A care provider has been ordered to pay £160,657.66 after a fatal incident.
At the hearing at Plymouth Magistrates Court, HF Trust Limited pleaded guilty to failing to provide safe care and treatment to the resident which exposed them to a significant risk of avoidable harm.
It was fined £133,333 in addition to a £190 victim surcharge and £27,134.66 costs.
HF Trust Limited operated its St Teath site across two buildings called Valley View and Rendle House, in Bodmin, which provided accommodation and care for people with a learning disability.
On June 13, 2022 staff at Valley View served Miss Tina Allen lunch and she began choking. Staff made efforts to assist her but were unsuccessful. They called an ambulance, and she was taken to hospital. She was treated for aspiration of food but passed away on June 15, 2022.
She had complex needs and required 24 hour, one-on-one support. In 2015, she had a choking incident, and guidance was added to her care file. Further guidance given following other choking incidents in 2020 was not added to her care file to guide staff.
“HF Trust Limited’s failure to manage the risks to this resident was unacceptable.
“The majority of care providers do an excellent job. However, when a provider puts people in its care at risk of harm, we will take action to hold them to account and to protect people.
“This fine is not representative of the value of Miss Allen’s life, but it should serve as a reminder to care providers of their duty to assess and manage people’s risks to ensure they are safe.”
A spokesperson for Hft said: “First and foremost, our thoughts are with Tina's family and friends. She was a much loved member of our community, and is greatly missed by all who knew her. Our entire charity has taken this matter extremely seriously, and acted with full transparency to support the investigation, and we fully accept the outcome of today's proceedings.
“It was important to Hft that lessons were learned from Tina's death, and we have made a number of positive changes at St Teath and across our entire organisation in the past three years. Under entirely new leadership, we have embedded new quality oversight and assurance systems to better monitor and support our local services.

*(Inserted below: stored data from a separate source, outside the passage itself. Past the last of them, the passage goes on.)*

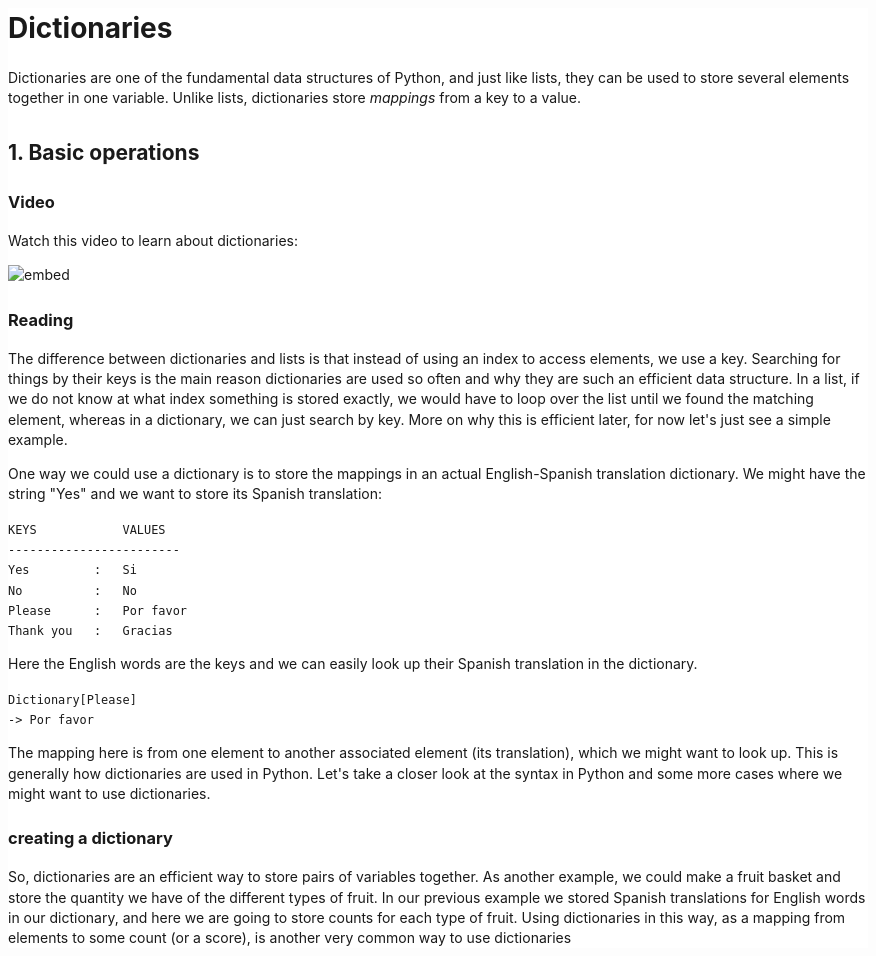 # Dictionaries

Dictionaries are one of the fundamental data structures of Python, and
just like lists, they can be used to store several elements together in
one variable. Unlike lists, dictionaries store _mappings_ from a key to a
value.

## 1. Basic operations

### Video

Watch this video to learn about dictionaries:

![embed](https://api.eu.kaltura.com/p/120/sp/12000/embedIframeJs/uiconf_id/23449960/partner_id/120?iframeembed=true&playerId=kaltura_player&entry_id=0_80k74cvx&flashvars[streamerType]=auto&flashvars[localizationCode]=en_US&flashvars[leadWithHTML5]=true&flashvars[sideBarContainer.plugin]=true&flashvars[sideBarContainer.position]=left&flashvars[sideBarContainer.clickToClose]=true&flashvars[chapters.plugin]=true&flashvars[chapters.layout]=vertical&flashvars[chapters.thumbnailRotator]=false&flashvars[streamSelector.plugin]=true&flashvars[EmbedPlayer.SpinnerTarget]=videoHolder&flashvars[dualScreen.plugin]=true&flashvars[hotspots.plugin]=1&flashvars[Kaltura.addCrossoriginToIframe]=true&&wid=0_zmx8rsom)

### Reading

The difference between dictionaries and lists is that instead of using an index
to access elements, we use a key. Searching for things by their keys is the
main reason dictionaries are used so often and why they are such an efficient
data structure. In a list, if we do not know at what index something is stored
exactly, we would have to loop over the list until we found the matching element, whereas in a dictionary, we can just search by key. More on why this is
efficient later, for now let's just see a simple example.

One way we could use a dictionary is to store the mappings in an actual
English-Spanish translation dictionary. We might have the string "Yes" and we
want to store its Spanish translation:

    KEYS            VALUES
    ------------------------
    Yes         :   Si
    No          :   No
    Please      :   Por favor
    Thank you   :   Gracias

Here the English words are the keys and we can easily look up their Spanish
translation in the dictionary.

    Dictionary[Please]
    -> Por favor

The mapping here is from one element to another associated element (its
translation), which we might want to look up. This is generally how
dictionaries are used in Python. Let's take a closer look at the syntax in
Python and some more cases where we might want to use dictionaries.

### creating a dictionary

So, dictionaries are an efficient way to store pairs of variables together. As
another example, we could make a fruit basket and store the quantity we have of the different types of fruit. In our previous example we stored Spanish
translations for English words in our dictionary, and here we are going to
store counts for each type of fruit. Using dictionaries in this way, as a
mapping from elements to some count (or a score), is another very common way to use dictionaries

“We have also transformed permanent staffing levels, and invested in local management. Our teams benefit from a new, enhanced training model, and we are able to share information more easily and quickly thanks to digital care plans.
“While we very sadly cannot change what happened, we hope that today has brought a sense of closure to Tina's family and friends. Our focus now is on supporting our team to continue providing high-quality, person-centred care for those we support."